DIE KINDER AUS KORNTAL im Wettbewerb des DOK Leipzig Festivals

Die Kinder aus Korntal

Regie: Julia Charakter

Deutscher Wettbewerb Dokumentarfilm

Deutschland 2023

90 Minuten

Deutsch

Untertitel:

Englisch

Weltpremiere

„Manchmal hab ich mich gefragt, wie ich das überlebt habe“, sagt einer der Betroffenen, der in den 60erjahren im Kinderheim der evangelikalen „Brüdergemeinde“ im Ort Korntal untergekommen war. Korntal hatte keine 10000 Einwohner, seit 1975 ist die nahe Stuttgart gelegene Gemeinde zur Stadt Korntal-Münchingen zusammengelegt. Schwäbische Provinz. Seit den 1950er Jahren wurden im Kinderheim der evangelikalen Brüdergemeinde Hunderte von Kindern sexuell missbraucht, zu Arbeit gezwungen, geschlagen, gequält, gezüchtigt. Sie seien „Menschenmüll“ gewesen, sagt einer der Betroffenen. Lange wurde alles totgeschwiegen, aber bis heute haben 150 ehemalige Heimkinder ihr Schweigen gebrochen, achtzig Täterinnen und Täter wurden inzwischen ermittelt. Die hatten sich gegenseitig gedeckt, das Umfeld hat weggeschaut. Der Missbrauch konnte lange Jahrzehnte weitergehen. Erst 2013 kam der Skandal an die Öffentlichkeit, aber immer noch blockierten sowohl die Gemeinde als auch die Dorfgemeinschaft. Erst als der öffentliche Druck wuchs, begann man zögerlich den Aufarbeitungsprozess, der aber, wie bei vielen Missbrauchsfällen in Institutionen zutiefst unbefriedigend verlief. Aussagen wurden angezweifelt, die Opfer mussten ihre Traumata wieder durchleben. Der Kampf um Aufklärung und Wiedergutmachung dauert bis heute an.

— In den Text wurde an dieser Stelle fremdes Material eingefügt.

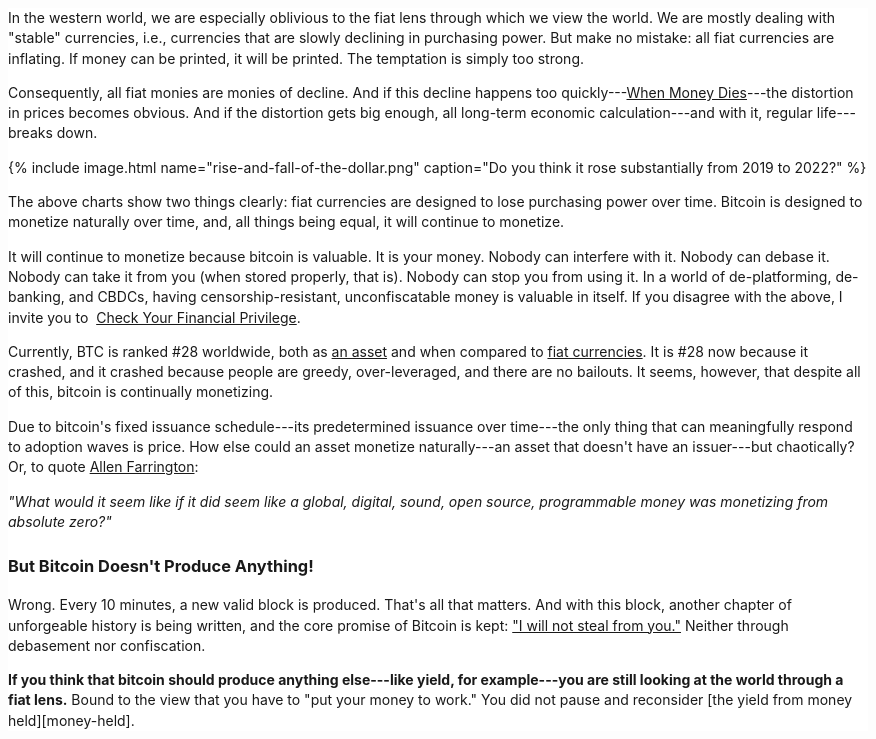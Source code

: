 In the western world, we are especially oblivious to the fiat lens
through which we view the world. We are mostly dealing with \"stable\"
currencies, i.e., currencies that are slowly declining in purchasing
power. But make no mistake: all fiat currencies are inflating. If money
can be printed, it will be printed. The temptation is simply too strong.

Consequently, all fiat monies are monies of decline. And if this decline
happens too quickly---[When Money Dies][wmd]---the distortion in prices becomes
obvious. And if the distortion gets big enough, all long-term economic
calculation---and with it, regular life---breaks down.

[wmd]: https://bitcoin-resources.com/books/when-money-dies

{% include image.html name="rise-and-fall-of-the-dollar.png" caption="Do you think it rose substantially from 2019 to 2022?" %}

The above charts show two things clearly: fiat currencies are designed
to lose purchasing power over time. Bitcoin is designed to monetize
naturally over time, and, all things being equal, it will continue to
monetize.

It will continue to monetize because bitcoin is valuable. It is your
money. Nobody can interfere with it. Nobody can debase it. Nobody can
take it from you (when stored properly, that is). Nobody can stop you
from using it. In a world of de-platforming, de-banking, and CBDCs,
having censorship-resistant, unconfiscatable money is valuable in
itself. If you disagree with the above, I invite you to 
[Check Your Financial Privilege][cyfp].

[cyfp]: https://bitcoin-resources.com/books/check-your-financial-privilege

Currently, BTC is ranked #28 worldwide, both as [an asset][asset] and when
compared to [fiat currencies][fiat]. It is #28 now because it crashed, and it
crashed because people are greedy, over-leveraged, and there are no
bailouts. It seems, however, that despite all of this, bitcoin is
continually monetizing. 

[asset]: https://web.archive.org/web/20221118153734/https://8marketcap.com/
[fiat]: https://web.archive.org/web/20220929043430/https://fiatmarketcap.com/

Due to bitcoin\'s fixed issuance schedule---its predetermined issuance
over time---the only thing that can meaningfully respond to adoption
waves is price. How else could an asset monetize naturally---an asset
that doesn\'t have an issuer---but chaotically? Or, to quote
[Allen Farrington][wm]:

_\"What would it seem like if it did seem like a global, digital, sound,
open source, programmable money was monetizing from absolute zero?\"_

[wm]: https://bitcoin-resources.com/articles/wittgensteins-money/

### But Bitcoin Doesn\'t Produce Anything!

Wrong. Every 10 minutes, a new valid block is produced. That\'s all that
matters. And with this block, another chapter of unforgeable history is
being written, and the core promise of Bitcoin is kept: [\"I will not
steal from you.\"][promise] Neither through debasement nor confiscation.

[promise]: https://youtu.be/C7ynm0Zkwfk

**If you think that bitcoin should produce anything else---like yield, for
example---you are still looking at the world through a fiat lens.** Bound
to the view that you have to \"put your money to work.\" You did not
pause and reconsider [the yield from money held][money-held].


[^fn-stake]: [lol]({{ '/assets/images/shitcoins/eth-no-withdrawing.jpg' | absolute_url }})
[zero]: https://bitcoin-resources.com/articles/the-number-zeroand-bitcoin/
[autopoietic]: {{ '/memeworld' | absolute_url }}
[time]: https://dergigi.com/time
[ross]: https://archive.ph/v0xwH
[emergent]: {{ '/digital' | absolute_url }}
[root-problem]: https://satoshi.nakamotoinstitute.org/posts/p2pfoundation/1/#selection-45.1-45.479
[rug]: https://dergigi.com/cryptography
[^fn-clusterfuck]: Just look at this [clusterfuck]({{ '/assets/images/shitcoins/ftx-clusterfuck.jpg' | absolute_url }}). Look at it!
[^fn-lopp]: [_Securing bitcoin's scarcity: fighting fake bitcoin_](https://archive.ph/wip/0l5Du) by Jameson Lopp, Casa Blog
[long]: https://youtu.be/9wUygGyD7Ng
[obituary]: https://99bitcoins.com/bitcoin-obituaries/
[life]: {{ '/life' | absolute_url }}
[shit]: https://bitcoinorshit.com/
[money-held]: https://mises.org/library/yield-money-held-reconsidered
[wtf]: https://wtfhappenedin1971.com/
[^fn-marley]: [Don't give up the fight!](https://youtu.be/JuMlHdxiIZ8?t=143)
[treasuries]: https://bitcointreasuries.net/
[^fn-eth-policy]: \"Crypto\" has no monetary policy, so it\'s not even worth mentioning. If you're still curious, read [Lyn Alden's article](https://www.lynalden.com/ethereum-analysis/) or just look at [one]({{ '/assets/images/shitcoins/eth-issuance.png' | absolute_url }}) of these [two]({{ '/assets/images/shitcoins/eth-monetary-policy.jpg' | absolute_url }}) images.
[tbs]: https://bitcoin-resources.com/books/the-bitcoin-standard
[books]: https://bitcoin-resources.com/books/
[patreon]: https://www.patreon.com/dergigi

Von Schlägen mit einem heißen Kleiderbügel berichtet eine Betroffene. „Statt der Gutenachtgeschichte haben wir unsere Prügel gekriegt.“ Ohne Grund. Ohne konkreten Anlass. Die Kinder entwickeln Ängste und Alpträume. Schlaflosigkeit. Bedrückende Schwarzweiße Illustrationen untermalen die Erzählungen der Betroffenen. „Wenn ich mich erinnern möchte, dann schau ich in den Spiegel“, sagt einer. „Es geht darum, dass die sich erinnern.“

Nach außen sah dieses Kinderheim aus, wie ein Paradies. Ein Vorzeigeobjekt. Schöne Häuser, ein Schwimmbad, hundert Pferde, eine eigene Schule. Die Jugendämter und die Landesregierung war zufrieden. Aber alles war nur Schein. Psychische Gewalt herrschte, man wurde den ganzen Tag fertig gemacht, erzählt ein Bewohner. Gewalt durch die Lehrer, bis hin zu schweren Verletzungen. Aber das habe man schon verdient. Schläge wegen Nichtigkeiten. In den Keller eingesperrt. In Gottes Namen. Alles muss mit körperlicher Gewalt bestraft werden. Die verprügelten Kinder wurden dann gleich noch verarztet, damit die Prügelaktionen nicht an die Öffentlichkeiten drangen. Sexueller Missbrauch, Vergewaltigungen. Auch von Pateneltern, die Kinder für ein Wochenende mit nach Hause nehmen konnten. Oder vom Hausmeister des Kinderheims. „Und wenn du irgendwas erzählst, dann knallt’s.“ Die Erzählungen nehmen kein Ende, bedrückende Schilderungen. Mit den Heimkindern sollten sich die anderen Korntaler nicht abgeben. Und es gibt Nachbarn, Anwohner, die die Leiter des Kinderheims noch heute in Schutz nehmen.

Endlich bekommen die Betroffenen mit diesem beeindruckenden Film eine Stimme. Der Film verzichtet auf jegliche Dramatisierung. Die Erzählungen der Opfer reichen aus. Sie sind bedrückend, unfassbar. Die Verbrechen der Brüdergemeinde in Korntal verschlagen einem den Atem. „Die Kinder aus Korntal“ ist ein wichtiger Film.

https://www.dok-leipzig.de/film/die-kinder-aus-korntal/programm

1 Comment

  1. es ist richtig, dass die betroffenen ausgesagt haben.. hoffentlich schauen die Ämter und Schulen jetzt sehr sehr genau hin, denn es bleibt immer was zurück.. Missbrauch an einem Kind, ist Missbrauch an der Seele.